Rather than prototypes for industrial production, these unorthodox objects are turned out in ones or twos or threes, often by hand, sometimes requiring the collaboration of teams of craftsmen. They cock a snook at many of modernism's most cherished beliefs about ornament ("baubles, charming entertainment for a savage," as Corbusier had it), economy and mass production. Instead, they embrace irony, excess and idiosyncrasy, and command a high price. The show was conceived because the commercial market for these pieces has been growing substantially in recent years. But even in a recession, for those who cannot afford to buy, only to gaze, this exhibition usefully reminds us of a parallel history of taste, previously explored in the V&A's "Baroque" exhibition, which runs sweetly alongside the austerities of minimalism, and is ready to break out anew at the first sign of affluence.
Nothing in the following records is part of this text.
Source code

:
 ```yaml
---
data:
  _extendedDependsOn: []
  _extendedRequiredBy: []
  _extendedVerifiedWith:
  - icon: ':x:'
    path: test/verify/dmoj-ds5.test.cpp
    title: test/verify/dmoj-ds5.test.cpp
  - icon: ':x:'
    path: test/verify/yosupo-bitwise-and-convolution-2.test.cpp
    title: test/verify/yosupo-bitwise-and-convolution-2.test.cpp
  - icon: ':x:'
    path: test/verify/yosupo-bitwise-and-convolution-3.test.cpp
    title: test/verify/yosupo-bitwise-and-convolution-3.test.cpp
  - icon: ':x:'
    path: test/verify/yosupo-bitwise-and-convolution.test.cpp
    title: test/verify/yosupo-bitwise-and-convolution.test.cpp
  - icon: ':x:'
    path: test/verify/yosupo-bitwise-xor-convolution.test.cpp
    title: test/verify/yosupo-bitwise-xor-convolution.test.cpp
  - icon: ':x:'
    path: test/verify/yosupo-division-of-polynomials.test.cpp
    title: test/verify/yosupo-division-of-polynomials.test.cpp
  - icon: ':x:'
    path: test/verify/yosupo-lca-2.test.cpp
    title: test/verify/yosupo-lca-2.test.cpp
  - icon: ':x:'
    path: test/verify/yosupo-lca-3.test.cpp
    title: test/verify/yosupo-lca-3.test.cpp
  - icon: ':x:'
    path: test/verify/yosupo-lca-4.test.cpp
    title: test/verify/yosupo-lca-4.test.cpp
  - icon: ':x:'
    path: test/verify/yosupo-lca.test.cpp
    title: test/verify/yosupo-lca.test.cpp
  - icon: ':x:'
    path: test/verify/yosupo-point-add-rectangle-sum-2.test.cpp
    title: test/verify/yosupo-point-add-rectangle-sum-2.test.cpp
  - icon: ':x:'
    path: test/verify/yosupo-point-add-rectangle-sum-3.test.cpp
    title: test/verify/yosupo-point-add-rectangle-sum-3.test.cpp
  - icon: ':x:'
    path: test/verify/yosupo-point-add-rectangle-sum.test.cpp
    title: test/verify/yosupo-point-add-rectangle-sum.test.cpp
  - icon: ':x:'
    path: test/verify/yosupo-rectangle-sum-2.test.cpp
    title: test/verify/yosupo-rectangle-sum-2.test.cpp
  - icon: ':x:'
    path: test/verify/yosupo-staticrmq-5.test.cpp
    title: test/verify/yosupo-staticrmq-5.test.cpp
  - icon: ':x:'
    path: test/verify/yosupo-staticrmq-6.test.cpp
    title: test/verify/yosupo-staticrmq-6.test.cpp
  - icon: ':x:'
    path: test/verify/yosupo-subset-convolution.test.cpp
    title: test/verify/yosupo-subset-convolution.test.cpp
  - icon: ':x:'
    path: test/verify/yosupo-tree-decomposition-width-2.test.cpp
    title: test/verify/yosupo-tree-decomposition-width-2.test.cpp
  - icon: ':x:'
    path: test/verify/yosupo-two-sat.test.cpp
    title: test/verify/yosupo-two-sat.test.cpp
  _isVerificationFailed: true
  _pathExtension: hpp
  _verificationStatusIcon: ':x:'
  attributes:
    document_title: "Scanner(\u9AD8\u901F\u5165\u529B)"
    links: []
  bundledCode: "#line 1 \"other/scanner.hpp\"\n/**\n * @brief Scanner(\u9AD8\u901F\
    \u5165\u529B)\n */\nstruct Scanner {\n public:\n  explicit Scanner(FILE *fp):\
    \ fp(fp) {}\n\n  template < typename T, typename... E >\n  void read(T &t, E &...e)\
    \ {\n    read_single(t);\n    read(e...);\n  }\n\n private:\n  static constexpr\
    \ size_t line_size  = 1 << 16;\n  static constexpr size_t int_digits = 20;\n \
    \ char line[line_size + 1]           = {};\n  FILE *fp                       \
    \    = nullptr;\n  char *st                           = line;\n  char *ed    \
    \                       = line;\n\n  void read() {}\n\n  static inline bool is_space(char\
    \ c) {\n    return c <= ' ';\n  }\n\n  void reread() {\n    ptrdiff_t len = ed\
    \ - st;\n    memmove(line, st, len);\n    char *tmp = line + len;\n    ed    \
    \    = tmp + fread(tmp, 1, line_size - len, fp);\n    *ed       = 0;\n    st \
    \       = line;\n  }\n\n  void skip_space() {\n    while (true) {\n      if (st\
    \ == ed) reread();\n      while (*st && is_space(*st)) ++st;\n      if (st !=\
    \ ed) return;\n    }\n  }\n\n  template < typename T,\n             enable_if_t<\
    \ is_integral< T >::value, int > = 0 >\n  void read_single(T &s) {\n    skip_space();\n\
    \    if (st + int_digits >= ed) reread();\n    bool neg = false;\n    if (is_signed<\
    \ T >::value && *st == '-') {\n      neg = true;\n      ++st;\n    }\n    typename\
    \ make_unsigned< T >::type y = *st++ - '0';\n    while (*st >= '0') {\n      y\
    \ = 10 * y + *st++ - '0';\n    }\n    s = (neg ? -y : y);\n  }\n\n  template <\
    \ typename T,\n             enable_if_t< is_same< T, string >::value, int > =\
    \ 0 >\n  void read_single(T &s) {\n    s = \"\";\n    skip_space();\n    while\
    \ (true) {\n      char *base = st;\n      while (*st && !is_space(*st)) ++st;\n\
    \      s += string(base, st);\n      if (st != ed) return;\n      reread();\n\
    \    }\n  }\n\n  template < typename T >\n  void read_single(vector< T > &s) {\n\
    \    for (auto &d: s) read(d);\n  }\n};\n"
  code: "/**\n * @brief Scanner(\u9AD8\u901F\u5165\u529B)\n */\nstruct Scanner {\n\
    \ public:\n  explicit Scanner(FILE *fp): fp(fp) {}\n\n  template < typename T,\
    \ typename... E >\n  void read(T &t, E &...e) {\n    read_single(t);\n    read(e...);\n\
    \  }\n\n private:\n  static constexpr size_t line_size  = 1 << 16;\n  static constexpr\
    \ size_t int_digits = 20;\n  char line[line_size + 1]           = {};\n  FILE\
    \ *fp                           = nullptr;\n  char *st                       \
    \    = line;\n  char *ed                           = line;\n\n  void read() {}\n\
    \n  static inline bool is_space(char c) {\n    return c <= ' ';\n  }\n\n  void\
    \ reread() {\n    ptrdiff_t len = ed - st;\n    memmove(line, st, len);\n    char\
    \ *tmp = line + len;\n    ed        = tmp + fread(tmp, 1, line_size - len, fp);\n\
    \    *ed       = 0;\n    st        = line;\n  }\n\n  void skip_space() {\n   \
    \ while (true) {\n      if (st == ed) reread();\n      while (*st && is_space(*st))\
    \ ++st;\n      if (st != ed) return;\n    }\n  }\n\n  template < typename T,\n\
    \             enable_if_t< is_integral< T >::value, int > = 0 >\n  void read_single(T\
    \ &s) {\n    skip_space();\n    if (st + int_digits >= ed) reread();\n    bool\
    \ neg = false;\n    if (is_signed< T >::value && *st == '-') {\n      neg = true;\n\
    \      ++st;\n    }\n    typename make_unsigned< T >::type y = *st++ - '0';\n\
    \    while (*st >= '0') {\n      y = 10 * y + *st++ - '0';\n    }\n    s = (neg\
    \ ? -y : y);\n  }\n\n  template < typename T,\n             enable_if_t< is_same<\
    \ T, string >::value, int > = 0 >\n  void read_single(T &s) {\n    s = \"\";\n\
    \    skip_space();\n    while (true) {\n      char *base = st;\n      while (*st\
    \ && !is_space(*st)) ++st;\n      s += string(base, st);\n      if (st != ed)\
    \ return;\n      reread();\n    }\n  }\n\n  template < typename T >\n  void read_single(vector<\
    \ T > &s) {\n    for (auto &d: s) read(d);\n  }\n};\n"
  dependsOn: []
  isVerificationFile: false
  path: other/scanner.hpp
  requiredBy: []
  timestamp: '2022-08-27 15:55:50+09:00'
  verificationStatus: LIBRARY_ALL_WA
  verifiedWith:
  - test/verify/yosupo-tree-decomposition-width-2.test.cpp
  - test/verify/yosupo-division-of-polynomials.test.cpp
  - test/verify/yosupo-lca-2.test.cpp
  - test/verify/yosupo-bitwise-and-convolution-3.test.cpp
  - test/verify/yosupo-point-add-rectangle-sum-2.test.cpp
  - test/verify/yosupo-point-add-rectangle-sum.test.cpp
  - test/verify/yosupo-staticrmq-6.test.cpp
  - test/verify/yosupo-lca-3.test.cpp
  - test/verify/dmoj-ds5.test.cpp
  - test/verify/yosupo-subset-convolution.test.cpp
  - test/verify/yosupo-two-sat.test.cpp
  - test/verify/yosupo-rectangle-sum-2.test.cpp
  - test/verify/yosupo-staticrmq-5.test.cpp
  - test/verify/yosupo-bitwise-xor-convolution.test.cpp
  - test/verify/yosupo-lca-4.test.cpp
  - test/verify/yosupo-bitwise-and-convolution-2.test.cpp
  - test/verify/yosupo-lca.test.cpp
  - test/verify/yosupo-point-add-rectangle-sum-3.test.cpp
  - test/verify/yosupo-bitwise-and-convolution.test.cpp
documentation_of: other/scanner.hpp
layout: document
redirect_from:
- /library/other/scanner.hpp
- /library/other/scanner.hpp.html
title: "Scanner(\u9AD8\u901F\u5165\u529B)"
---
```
Emma Crichton-Miller is an arts writer


Festival

The Manchester International Festival
Various venues, 2nd-19th July,
Tel: 0161 238 7300, www.mif.co.uk

The programme at the second Manchester International Festival is so remarkable—Steve Reich, Kraftwerk, Zaha Hadid (below), and Marina Abramovic on just the first two days—that director Alex Poots has surely made a pact with the devil. The festival has gathered its all-star cast by commissioning only new work (a rarity in this world of artistic regurgitation) and by targeting artists with the power to lend cultural capital to a city still undergoing regeneration. No less than "20 world premieres" are billed, including Neil Bartlett's theatrical critique of our bingo-loving nation, Everybody Loves A Winner, and conspiracy filmmaker Adam Curtis's "haunted house walkthrough" which captures the rise of American power during the 1960s to music by Damon Albarn. With so much new work in one place, critical casualties are likely, but risk-taking is central to MIF's appeal.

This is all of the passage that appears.